The PanSweep Shiny GUI is designed to use the "PanSweep_Analysis_Output.rds" from the PanSweep_Analysis function to allow for local evaluation of the results. The GUI is broken into "Analysis Report", "eggNOG & Correlation Report", "Ordination & Heatmap", and "NMDS". The PanSweep Shiny GUI is run using the below function:
PanSweep_Shiny(loadData_Path = "Path/to/file/PanSweep_Analysis_Output_YYYY-MM-DD/PanSweep_Analysis_Output.rds")
The analysis report provides information on the number of genes found to be significant, the number of species that have significant genes, the number of genes per species, and if there are any repeated UHGP-90 and UHGP-50 cluster ids.

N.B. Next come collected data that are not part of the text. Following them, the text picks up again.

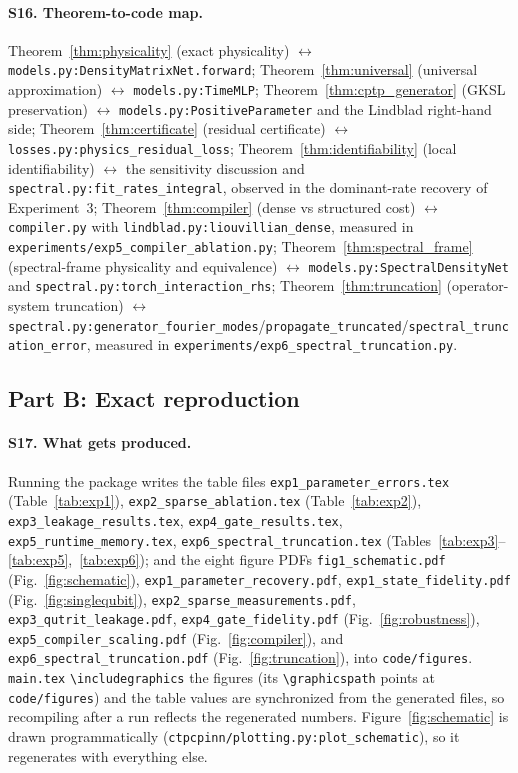 \documentclass[11pt]{article}
\begin{document}
\paragraph{S16. Theorem-to-code map.}
Theorem~\ref{thm:physicality} (exact physicality) $\leftrightarrow$ \texttt{models.py:DensityMatrixNet.forward}; Theorem~\ref{thm:universal} (universal approximation) $\leftrightarrow$ \texttt{models.py:TimeMLP}; Theorem~\ref{thm:cptp_generator} (GKSL preservation) $\leftrightarrow$ \texttt{models.py:PositiveParameter} and the Lindblad right-hand side; Theorem~\ref{thm:certificate} (residual certificate) $\leftrightarrow$ \texttt{losses.py:physics\_residual\_loss}; Theorem~\ref{thm:identifiability} (local identifiability) $\leftrightarrow$ the sensitivity discussion and \texttt{spectral.py:fit\_rates\_integral}, observed in the dominant-rate recovery of Experiment~3; Theorem~\ref{thm:compiler} (dense vs structured cost) $\leftrightarrow$ \texttt{compiler.py} with \texttt{lindblad.py:liouvillian\_dense}, measured in \texttt{experiments/exp5\_compiler\_ablation.py}; Theorem~\ref{thm:spectral_frame} (spectral-frame physicality and equivalence) $\leftrightarrow$ \texttt{models.py:SpectralDensityNet} and \texttt{spectral.py:torch\_interaction\_rhs}; Theorem~\ref{thm:truncation} (operator-system truncation) $\leftrightarrow$ \texttt{spectral.py:generator\_fourier\_modes}/\texttt{propagate\_truncated}/\texttt{spectral\_truncation\_error}, measured in \texttt{experiments/exp6\_spectral\_truncation.py}.

\subsection*{Part B: Exact reproduction}

\paragraph{S17. What gets produced.}
Running the package writes the table files \texttt{exp1\_parameter\_errors.tex} (Table~\ref{tab:exp1}), \texttt{exp2\_sparse\_ablation.tex} (Table~\ref{tab:exp2}), \texttt{exp3\_leakage\_results.tex}, \texttt{exp4\_gate\_results.tex}, \texttt{exp5\_runtime\_memory.tex}, \texttt{exp6\_spectral\_truncation.tex} (Tables~\ref{tab:exp3}--\ref{tab:exp5},~\ref{tab:exp6}); and the eight figure PDFs \texttt{fig1\_schematic.pdf} (Fig.~\ref{fig:schematic}), \texttt{exp1\_parameter\_recovery.pdf}, \texttt{exp1\_state\_fidelity.pdf} (Fig.~\ref{fig:singlequbit}), \texttt{exp2\_sparse\_measurements.pdf}, \texttt{exp3\_qutrit\_leakage.pdf}, \texttt{exp4\_gate\_fidelity.pdf} (Fig.~\ref{fig:robustness}), \texttt{exp5\_compiler\_scaling.pdf} (Fig.~\ref{fig:compiler}), and \texttt{exp6\_spectral\_truncation.pdf} (Fig.~\ref{fig:truncation}), into \texttt{code/figures}. \texttt{main.tex} \texttt{\textbackslash includegraphics} the figures (its \texttt{\textbackslash graphicspath} points at \texttt{code/figures}) and the table values are synchronized from the generated files, so recompiling after a run reflects the regenerated numbers. Figure~\ref{fig:schematic} is drawn programmatically (\texttt{ctpcpinn/plotting.py:plot\_schematic}), so it regenerates with everything else.
\end{document}
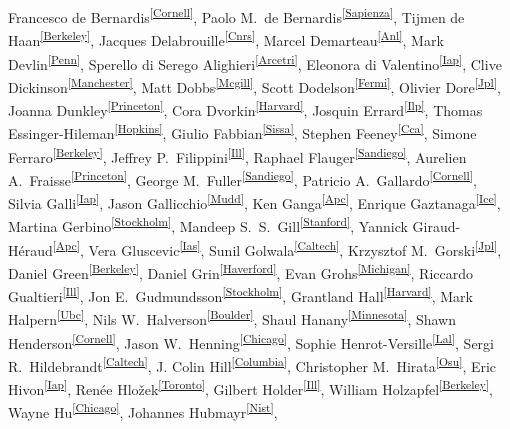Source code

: Francesco de Bernardis\textsuperscript{\ref{Cornell}}, 
Paolo M.~de Bernardis\textsuperscript{\ref{Sapienza}},
Tijmen de Haan\textsuperscript{\ref{Berkeley}},
Jacques Delabrouille\textsuperscript{\ref{Cnrs}}, 
Marcel Demarteau\textsuperscript{\ref{Anl}},
Mark Devlin\textsuperscript{\ref{Penn}}, 
Sperello di Serego Alighieri\textsuperscript{\ref{Arcetri}}, 
Eleonora di Valentino\textsuperscript{\ref{Iap}},
Clive Dickinson\textsuperscript{\ref{Manchester}},
Matt Dobbs\textsuperscript{\ref{Mcgill}},
Scott Dodelson\textsuperscript{\ref{Fermi}}, 
Olivier Dore\textsuperscript{\ref{Jpl}},
Joanna Dunkley\textsuperscript{\ref{Princeton}},
Cora Dvorkin\textsuperscript{\ref{Harvard}},
Josquin Errard\textsuperscript{\ref{Ilp}},
Thomas Essinger-Hileman\textsuperscript{\ref{Hopkins}},
Giulio Fabbian\textsuperscript{\ref{Sissa}},
Stephen Feeney\textsuperscript{\ref{Cca}},
Simone Ferraro\textsuperscript{\ref{Berkeley}}, 
Jeffrey P.~Filippini\textsuperscript{\ref{Ill}},
Raphael Flauger\textsuperscript{\ref{Sandiego}}, 
Aurelien A.~Fraisse\textsuperscript{\ref{Princeton}},
George M.~Fuller\textsuperscript{\ref{Sandiego}},
Patricio A.~Gallardo\textsuperscript{\ref{Cornell}},
Silvia Galli\textsuperscript{\ref{Iap}},
Jason Gallicchio\textsuperscript{\ref{Mudd}},
Ken Ganga\textsuperscript{\ref{Apc}},
Enrique Gaztanaga\textsuperscript{\ref{Ice}},
Martina Gerbino\textsuperscript{\ref{Stockholm}},
Mandeep S.~S.~Gill\textsuperscript{\ref{Stanford}},
Yannick Giraud-Héraud\textsuperscript{\ref{Apc}},
Vera Gluscevic\textsuperscript{\ref{Ias}},
Sunil Golwala\textsuperscript{\ref{Caltech}},
Krzysztof M.~Gorski\textsuperscript{\ref{Jpl}},
Daniel Green\textsuperscript{\ref{Berkeley}},
Daniel Grin\textsuperscript{\ref{Haverford}},
Evan Grohs\textsuperscript{\ref{Michigan}},
Riccardo Gualtieri\textsuperscript{\ref{Ill}}, 
Jon E.~Gudmundsson\textsuperscript{\ref{Stockholm}},
Grantland Hall\textsuperscript{\ref{Harvard}},
Mark Halpern\textsuperscript{\ref{Ubc}},
Nils W.~Halverson\textsuperscript{\ref{Boulder}},
Shaul Hanany\textsuperscript{\ref{Minnesota}},
Shawn Henderson\textsuperscript{\ref{Cornell}},
Jason W.~Henning\textsuperscript{\ref{Chicago}},
Sophie Henrot-Versille\textsuperscript{\ref{Lal}},
Sergi R.~Hildebrandt\textsuperscript{\ref{Caltech}},
J. Colin Hill\textsuperscript{\ref{Columbia}},
Christopher M.~Hirata\textsuperscript{\ref{Osu}},
Eric Hivon\textsuperscript{\ref{Iap}},
Ren\'{e}e Hlo\v{z}ek\textsuperscript{\ref{Toronto}},
Gilbert Holder\textsuperscript{\ref{Ill}},
William Holzapfel\textsuperscript{\ref{Berkeley}},
Wayne Hu\textsuperscript{\ref{Chicago}},
Johannes Hubmayr\textsuperscript{\ref{Nist}},
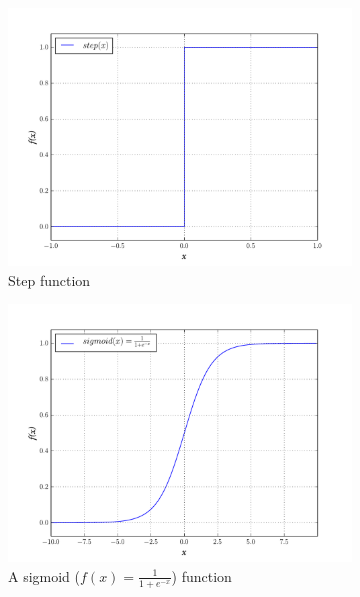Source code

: \documentclass[10pt,a4paper,DIV=11]{scrreprt}
\begin{document}
\begin{figure}[H]

\centering
\begin{subfigure}{.5\textwidth}
  \centering
  \includegraphics[width=1.1\linewidth]{files/activation/step.pdf}
  \caption{Step function}
  \label{fig:plot1}
\end{subfigure}%
\begin{subfigure}{.5\textwidth}
  \centering
  \includegraphics[width=1.1\linewidth]{files/activation/sigmoid.pdf}
  \caption{A sigmoid ($f(x) = \frac{1}{1+e^{-x}}$) function}
  \label{fig:plot2}
\end{subfigure}
\newline
\begin{subfigure}{.5\textwidth}

\end{subfigure}
\end{figure}
\end{document}
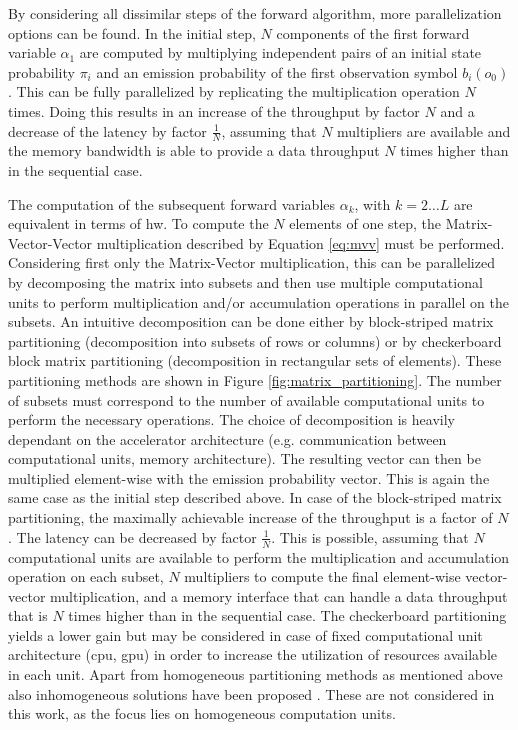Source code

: \documentclass[mscthesis]{usiinfthesis}
\begin{document}
By considering all dissimilar steps of the forward algorithm, more
parallelization options can be found. In the initial step, $N$ components of
the first forward variable $\alpha_1$ are computed by multiplying independent
pairs of an initial state probability $\pi_i$ and an emission probability of
the first observation symbol $b_i(o_0)$. This can be fully parallelized by
replicating the multiplication operation $N$ times. Doing this results in an
increase of the throughput by factor $N$ and a decrease of the latency by
factor $\frac{1}{N}$, assuming that $N$ multipliers are available and the
memory bandwidth is able to provide a data throughput $N$ times higher than in
the sequential case.

The computation of the subsequent forward variables $\alpha_k$, with $k
= 2 \dots L$ are equivalent in terms of \gls{hw}. To compute the $N$ elements
of one step, the Matrix-Vector-Vector multiplication described by Equation
\ref{eq:mvv} must be performed. Considering first only the Matrix-Vector
multiplication, this can be parallelized by decomposing the matrix into subsets
and then use multiple computational units to perform multiplication and/or
accumulation operations in parallel on the subsets. An intuitive decomposition
can be done either by block-striped matrix partitioning (decomposition into
subsets of rows or columns) or by checkerboard block matrix partitioning
(decomposition in rectangular sets of elements). These partitioning methods are
shown in Figure \ref{fig:matrix_partitioning}. The number of subsets must
correspond to the number of available computational units to perform the
necessary operations. The choice of decomposition is heavily dependant on the
accelerator architecture (e.g. communication between computational units,
memory architecture). The resulting vector can then be multiplied element-wise
with the emission probability vector. This is again the same case as the
initial step described above. In case of the block-striped matrix partitioning,
the maximally achievable increase of the throughput is a factor of $N$. The
latency can be decreased by factor $\frac{1}{N}$. This is possible, assuming
that $N$ computational units are available to perform the multiplication and
accumulation operation on each subset, $N$ multipliers to compute the final
element-wise vector-vector multiplication, and a memory interface that can
handle a data throughput that is $N$ times higher than in the sequential case.
The checkerboard partitioning yields a lower gain but may be considered in case
of fixed computational unit architecture (\gls{cpu}, \gls{gpu}) in order to
increase the utilization of resources available in each unit. Apart from
homogeneous partitioning methods as mentioned above also inhomogeneous
solutions have been proposed \cite{IPDPSW12_DeFlumere, clarke11}.  These are
not considered in this work, as the focus lies on homogeneous computation
units.
\end{document}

This report provides infromation on the individual genes from eggNOG from the UHGP-90 cluster ids. The lineage test reports if the most-correlated species matches the pangenome's annotated species at the family level or lower. The FDR-corrected p-values for the Fisher's exact test are provided.
Ordination plots for UMAP, NMDS, and PCoA are made from the Jaccard co-occurrence matrix of genes by sample. The numerical sliders allow the adjustment of the n_neighbors and min_dist values for the UMAP ordination plot. The Jaccard similarity heatmap is based off of co-occurrence of genes by sample. If the heatmap or ordination plots are clicked the gene on the heatmap will be highlighted.
The NMDS provides the NMDS ordination plot and stress plot by species for evaluation of NMDS results.